* [PROVIDED INFORMATION]
+++
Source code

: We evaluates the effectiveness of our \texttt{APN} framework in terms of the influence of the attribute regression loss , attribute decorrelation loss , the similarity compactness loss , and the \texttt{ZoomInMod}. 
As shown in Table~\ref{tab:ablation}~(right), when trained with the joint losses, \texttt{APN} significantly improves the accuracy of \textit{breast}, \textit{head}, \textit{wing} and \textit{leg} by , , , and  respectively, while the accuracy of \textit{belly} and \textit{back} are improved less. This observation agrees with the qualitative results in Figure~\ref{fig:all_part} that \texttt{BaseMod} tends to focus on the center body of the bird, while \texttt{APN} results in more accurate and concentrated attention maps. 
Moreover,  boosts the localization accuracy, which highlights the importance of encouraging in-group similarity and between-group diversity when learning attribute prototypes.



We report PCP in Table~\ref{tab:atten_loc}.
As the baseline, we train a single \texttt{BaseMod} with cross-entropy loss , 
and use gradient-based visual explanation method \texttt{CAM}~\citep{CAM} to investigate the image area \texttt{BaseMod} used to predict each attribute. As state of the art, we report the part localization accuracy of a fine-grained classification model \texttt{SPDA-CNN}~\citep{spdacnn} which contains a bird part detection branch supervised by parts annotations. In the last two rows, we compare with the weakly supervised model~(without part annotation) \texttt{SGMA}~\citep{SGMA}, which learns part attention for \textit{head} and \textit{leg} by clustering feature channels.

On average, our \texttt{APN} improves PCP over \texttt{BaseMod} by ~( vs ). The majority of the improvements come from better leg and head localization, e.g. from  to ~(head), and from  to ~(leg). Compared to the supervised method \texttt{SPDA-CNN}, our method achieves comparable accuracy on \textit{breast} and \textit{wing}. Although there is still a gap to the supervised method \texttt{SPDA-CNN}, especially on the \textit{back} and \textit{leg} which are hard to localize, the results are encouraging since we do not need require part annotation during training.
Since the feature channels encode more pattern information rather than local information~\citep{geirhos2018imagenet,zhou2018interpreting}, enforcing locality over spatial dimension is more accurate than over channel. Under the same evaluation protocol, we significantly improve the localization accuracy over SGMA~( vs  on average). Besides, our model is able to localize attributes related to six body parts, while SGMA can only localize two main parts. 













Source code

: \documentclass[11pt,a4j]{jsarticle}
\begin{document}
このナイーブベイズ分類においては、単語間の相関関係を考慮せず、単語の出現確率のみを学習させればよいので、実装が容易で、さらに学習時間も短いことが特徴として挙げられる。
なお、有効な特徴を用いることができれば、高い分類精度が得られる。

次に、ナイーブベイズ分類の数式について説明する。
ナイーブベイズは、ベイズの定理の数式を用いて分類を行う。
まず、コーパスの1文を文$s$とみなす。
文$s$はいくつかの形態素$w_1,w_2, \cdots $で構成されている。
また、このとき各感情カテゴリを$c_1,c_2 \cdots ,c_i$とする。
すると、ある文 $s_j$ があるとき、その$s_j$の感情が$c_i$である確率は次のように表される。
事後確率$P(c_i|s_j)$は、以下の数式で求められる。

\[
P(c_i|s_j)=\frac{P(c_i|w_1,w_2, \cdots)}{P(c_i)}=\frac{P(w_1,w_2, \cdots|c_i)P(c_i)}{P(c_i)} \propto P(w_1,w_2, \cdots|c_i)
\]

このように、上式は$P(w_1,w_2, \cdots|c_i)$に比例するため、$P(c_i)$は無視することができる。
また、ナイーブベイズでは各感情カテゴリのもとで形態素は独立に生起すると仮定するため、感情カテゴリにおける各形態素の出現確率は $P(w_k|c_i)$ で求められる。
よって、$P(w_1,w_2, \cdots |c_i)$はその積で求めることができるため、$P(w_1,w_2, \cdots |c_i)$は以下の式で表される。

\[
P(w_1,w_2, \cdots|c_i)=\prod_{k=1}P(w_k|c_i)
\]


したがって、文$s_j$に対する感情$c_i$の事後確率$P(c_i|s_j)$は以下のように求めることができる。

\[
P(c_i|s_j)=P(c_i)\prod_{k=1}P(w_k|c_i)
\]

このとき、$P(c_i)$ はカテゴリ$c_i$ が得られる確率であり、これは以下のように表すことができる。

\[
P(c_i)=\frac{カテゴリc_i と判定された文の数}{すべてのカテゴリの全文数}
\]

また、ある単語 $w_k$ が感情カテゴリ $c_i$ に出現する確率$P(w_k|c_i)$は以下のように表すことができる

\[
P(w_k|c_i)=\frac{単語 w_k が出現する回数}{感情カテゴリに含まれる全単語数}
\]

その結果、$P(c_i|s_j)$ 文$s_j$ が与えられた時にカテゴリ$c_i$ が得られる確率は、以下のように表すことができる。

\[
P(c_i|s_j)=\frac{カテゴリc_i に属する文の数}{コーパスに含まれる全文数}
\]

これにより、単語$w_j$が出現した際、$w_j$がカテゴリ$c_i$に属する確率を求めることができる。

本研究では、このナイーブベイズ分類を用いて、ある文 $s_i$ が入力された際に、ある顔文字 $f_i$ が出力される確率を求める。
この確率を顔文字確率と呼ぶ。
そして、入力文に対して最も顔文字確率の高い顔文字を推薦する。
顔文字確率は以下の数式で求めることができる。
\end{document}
+++
* [REQUIRED WORK]
Send back the complete set of entries, exactly as shown above.

* [EXERCISE RESULT]
Source code

: We evaluates the effectiveness of our \texttt{APN} framework in terms of the influence of the attribute regression loss , attribute decorrelation loss , the similarity compactness loss , and the \texttt{ZoomInMod}. 
As shown in Table~\ref{tab:ablation}~(right), when trained with the joint losses, \texttt{APN} significantly improves the accuracy of \textit{breast}, \textit{head}, \textit{wing} and \textit{leg} by , , , and  respectively, while the accuracy of \textit{belly} and \textit{back} are improved less. This observation agrees with the qualitative results in Figure~\ref{fig:all_part} that \texttt{BaseMod} tends to focus on the center body of the bird, while \texttt{APN} results in more accurate and concentrated attention maps. 
Moreover,  boosts the localization accuracy, which highlights the importance of encouraging in-group similarity and between-group diversity when learning attribute prototypes.



We report PCP in Table~\ref{tab:atten_loc}.
As the baseline, we train a single \texttt{BaseMod} with cross-entropy loss , 
and use gradient-based visual explanation method \texttt{CAM}~\citep{CAM} to investigate the image area \texttt{BaseMod} used to predict each attribute. As state of the art, we report the part localization accuracy of a fine-grained classification model \texttt{SPDA-CNN}~\citep{spdacnn} which contains a bird part detection branch supervised by parts annotations. In the last two rows, we compare with the weakly supervised model~(without part annotation) \texttt{SGMA}~\citep{SGMA}, which learns part attention for \textit{head} and \textit{leg} by clustering feature channels.

On average, our \texttt{APN} improves PCP over \texttt{BaseMod} by ~( vs ). The majority of the improvements come from better leg and head localization, e.g. from  to ~(head), and from  to ~(leg). Compared to the supervised method \texttt{SPDA-CNN}, our method achieves comparable accuracy on \textit{breast} and \textit{wing}. Although there is still a gap to the supervised method \texttt{SPDA-CNN}, especially on the \textit{back} and \textit{leg} which are hard to localize, the results are encouraging since we do not need require part annotation during training.
Since the feature channels encode more pattern information rather than local information~\citep{geirhos2018imagenet,zhou2018interpreting}, enforcing locality over spatial dimension is more accurate than over channel. Under the same evaluation protocol, we significantly improve the localization accuracy over SGMA~( vs  on average). Besides, our model is able to localize attributes related to six body parts, while SGMA can only localize two main parts. 













Source code

: \documentclass[11pt,a4j]{jsarticle}
\begin{document}
このナイーブベイズ分類においては、単語間の相関関係を考慮せず、単語の出現確率のみを学習させればよいので、実装が容易で、さらに学習時間も短いことが特徴として挙げられる。
なお、有効な特徴を用いることができれば、高い分類精度が得られる。

次に、ナイーブベイズ分類の数式について説明する。
ナイーブベイズは、ベイズの定理の数式を用いて分類を行う。
まず、コーパスの1文を文$s$とみなす。
文$s$はいくつかの形態素$w_1,w_2, \cdots $で構成されている。
また、このとき各感情カテゴリを$c_1,c_2 \cdots ,c_i$とする。
すると、ある文 $s_j$ があるとき、その$s_j$の感情が$c_i$である確率は次のように表される。
事後確率$P(c_i|s_j)$は、以下の数式で求められる。

\[
P(c_i|s_j)=\frac{P(c_i|w_1,w_2, \cdots)}{P(c_i)}=\frac{P(w_1,w_2, \cdots|c_i)P(c_i)}{P(c_i)} \propto P(w_1,w_2, \cdots|c_i)
\]

このように、上式は$P(w_1,w_2, \cdots|c_i)$に比例するため、$P(c_i)$は無視することができる。
また、ナイーブベイズでは各感情カテゴリのもとで形態素は独立に生起すると仮定するため、感情カテゴリにおける各形態素の出現確率は $P(w_k|c_i)$ で求められる。
よって、$P(w_1,w_2, \cdots |c_i)$はその積で求めることができるため、$P(w_1,w_2, \cdots |c_i)$は以下の式で表される。

\[
P(w_1,w_2, \cdots|c_i)=\prod_{k=1}P(w_k|c_i)
\]


したがって、文$s_j$に対する感情$c_i$の事後確率$P(c_i|s_j)$は以下のように求めることができる。

\[
P(c_i|s_j)=P(c_i)\prod_{k=1}P(w_k|c_i)
\]

このとき、$P(c_i)$ はカテゴリ$c_i$ が得られる確率であり、これは以下のように表すことができる。

\[
P(c_i)=\frac{カテゴリc_i と判定された文の数}{すべてのカテゴリの全文数}
\]

また、ある単語 $w_k$ が感情カテゴリ $c_i$ に出現する確率$P(w_k|c_i)$は以下のように表すことができる

\[
P(w_k|c_i)=\frac{単語 w_k が出現する回数}{感情カテゴリに含まれる全単語数}
\]

その結果、$P(c_i|s_j)$ 文$s_j$ が与えられた時にカテゴリ$c_i$ が得られる確率は、以下のように表すことができる。

\[
P(c_i|s_j)=\frac{カテゴリc_i に属する文の数}{コーパスに含まれる全文数}
\]

これにより、単語$w_j$が出現した際、$w_j$がカテゴリ$c_i$に属する確率を求めることができる。

本研究では、このナイーブベイズ分類を用いて、ある文 $s_i$ が入力された際に、ある顔文字 $f_i$ が出力される確率を求める。
この確率を顔文字確率と呼ぶ。
そして、入力文に対して最も顔文字確率の高い顔文字を推薦する。
顔文字確率は以下の数式で求めることができる。
\end{document}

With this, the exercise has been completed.